This is on another topic entirely — although the blog in question does comment on the matter of the day– but Sean J. Jordan has a site called Story of a Small Publisher which has some very interesting links and info of a technical nature for selling and marketing. (Also a nice plug for this blog, so thanks Sean.) He also has some wisdom:

I remember one year, I was at WizardWorld Chicago visiting a friend in the Artist’s Alley, and the guy sitting next to him was pathetically begging everyone who walked by to “Please buy my book.” I felt sorry for the guy and wanted to help him out, but his book was $10 and it looked awful. It was around 32 pages, Xeroxed, and stapled by hand, with edgy artwork that had lost some of its definition by being copied and letters that we so small I could barely read them. Buying the book would have been a disservice to the guy, because it would have encouraged him to produce a product like this again instead of forcing him to wonder whether or not this comic book thing was really for him, or just a pipe dream.


You nailed it, Sean! DON’T ENCOURAGE PEOPLE! Tough love. That doesn’t mean you can’t give advice, but when people clearly don’t know what they are doing, just say no.

1 COMMENT

  1. This all seems to come down to timeliness, and while I would never attempt to stiffle creativity, or put a hindrance on someone’s imagination, or attempt to interfere with their craftsmanship, BUT…..if I consistently ran late on my work as (gross over-generalization coming) the comic industry did, then I would have been fired a long time ago.

    I know not everyone is that way, and everybody knows the worst offenders (his initials are Kevin Smith), but routinely books from all publishers/creators do not stick to their monthly schedule. I realize how hard they are to produce, but if you want to be in BUSINESS then you have to run it like a BUSINESS.

    Personally I see this as further proof that “pamphlets” have gone the way of the dodo, triceratops, and fanny packs. Quit trying to put out books on a monthly schedule; you just can’t do it.

    For the record, yes I realize most of the books discussed here have been larger volumes and not the “floppies,” but the point remains valid I believe. This industry I so love suffers from the worst case of student syndrome I’ve ever seen, and if I worked this way (or heaven forbid ran a business like this) then I would routinely expect to have to fight for survivability and constantly squabble with other parties in the industry…much like we see with comics.

    “Dear Comic Books,

    I love you, but you really gotta get your act together.

    Love,
    Jonathan”

  2. There are probably closer to 3000 direct market stores than 2000, but the real problem with the Bone formula above is that you can’t really average that cost any way at all. There’s no store anywhere that ordered a fraction of a book. There are stores that ordered one, stores that ordered multiples, and stores that ordered none, but no stores out there ordered twenty-six hundredths of a copy.

    -Captain Math, who was not in business at the time the whole thing happened.

  3. Good points Jonathan.

    The student syndrome, a good term for it.

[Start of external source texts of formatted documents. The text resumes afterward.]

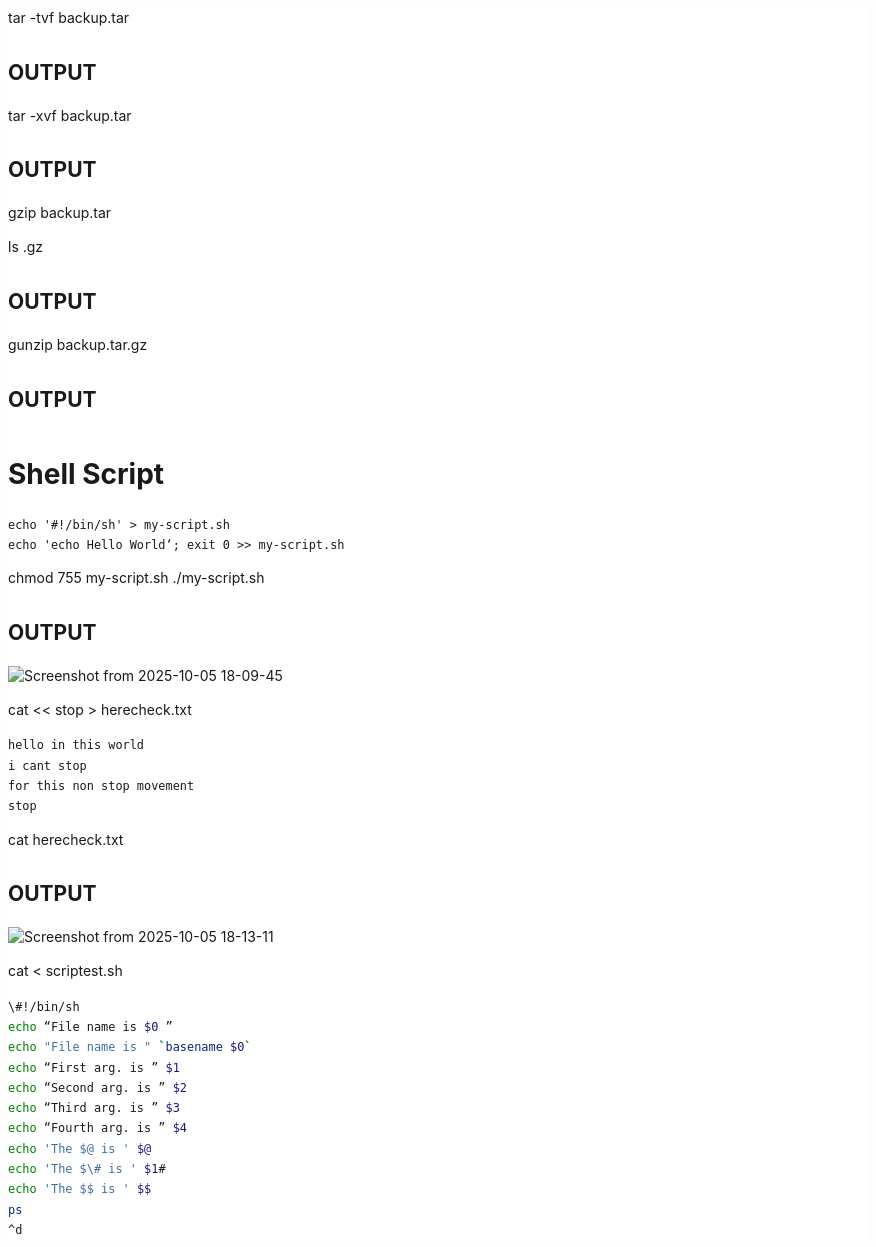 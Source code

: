  
tar -tvf backup.tar
## OUTPUT


tar -xvf backup.tar
## OUTPUT

gzip backup.tar

ls .gz
## OUTPUT
 
gunzip backup.tar.gz
## OUTPUT

 
# Shell Script
```
echo '#!/bin/sh' > my-script.sh
echo 'echo Hello World‘; exit 0 >> my-script.sh
```
chmod 755 my-script.sh
./my-script.sh
## OUTPUT

<img width="425" height="101" alt="Screenshot from 2025-10-05 18-09-45" src="https://github.com/user-attachments/assets/a416d410-bcdf-4452-b27a-88906cf9386a" />

 
cat << stop > herecheck.txt
```
hello in this world
i cant stop
for this non stop movement
stop
```

cat herecheck.txt
## OUTPUT

<img width="518" height="142" alt="Screenshot from 2025-10-05 18-13-11" src="https://github.com/user-attachments/assets/303ae4de-cbd3-46f2-8668-d60b75761e21" />


cat < scriptest.sh 
```bash
\#!/bin/sh
echo “File name is $0 ”
echo "File name is " `basename $0`
echo “First arg. is ” $1
echo “Second arg. is ” $2
echo “Third arg. is ” $3
echo “Fourth arg. is ” $4
echo 'The $@ is ' $@
echo 'The $\# is ' $1#
echo 'The $$ is ' $$
ps
^d
 ```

    Think about the well meaning amateurs ( I’m sorry, but…) who embark into making and trying to sell a comic that is really, honestly and truly not very good.

    Perhaps they have toiled away on this self published epic after work and on weekends, quietly and in a dedicate way, for months and months. But they have never actually shown the material to anyone else, because A: they are sensitive to criticism, B: they have invested so much sweat into this baby already, they do not want to redo the whole darn thing and C:it’s their comic, darn it, and that’s that.

    If it is not successful, do we blame the non-buyers for being non-supportive?

  4. Hibbs wrote a column in his first version of Tilting At Windmills about this topic. He called the publisher selling at cons before he gets the books experience as “death of a thousand cuts.” Everybody points out Bone or whatever, but there are a bunch of other small press titles where the lost sales might be 1 or 3 copies. Taken individually it’s quite small but all together it adds up to his electric bill.

    But I do see the publisher side of it too. Marketing, especially the way retailers want (bring in new readers, not play musical chairs with the ones we got) is quite expensive and likely has a very bad ROI. A lot of titles need to be hand sold in order to sell. It’s impossible for Retailers to hand sell every single deserving title. So publishers do it themselves at conventions.

    But why sell them before retailers get the books? Heidi talked about last minute-itis and that’s probably the correct reason. But the cynical part of me thinks it’s because A) They know they’ll sell more (this weeks new titles are more popular than last weeks, or last year in the conventions case) – and they want those sales to offset production & convention costs. Reason B) Many/Most retailers are only ordering their books for subs. Which means if the subs don’t buy them, they go on the shelf where they might pick up a new reader.

    I’m sure that idea breaks the heart of small press publishers everywhere. Retailers stuck with their books may end up giving it a little extra attention to sell it. And it might turn into repeat sales of the next issue or book they do, which *should* lead to better DM orders in the future.

    But this a short sighted way of doing things. Nobody likes being ‘forced’ to do extra work or take a loss if they don’t (and I suspect most don’t do that extra work, the books just end up in the bins and reinforces the view that small press books don’t sell). Retailers will remember this next year when the next new title is about to debut around convention time. And the cycle of pre-orders only/we need convention sales continues.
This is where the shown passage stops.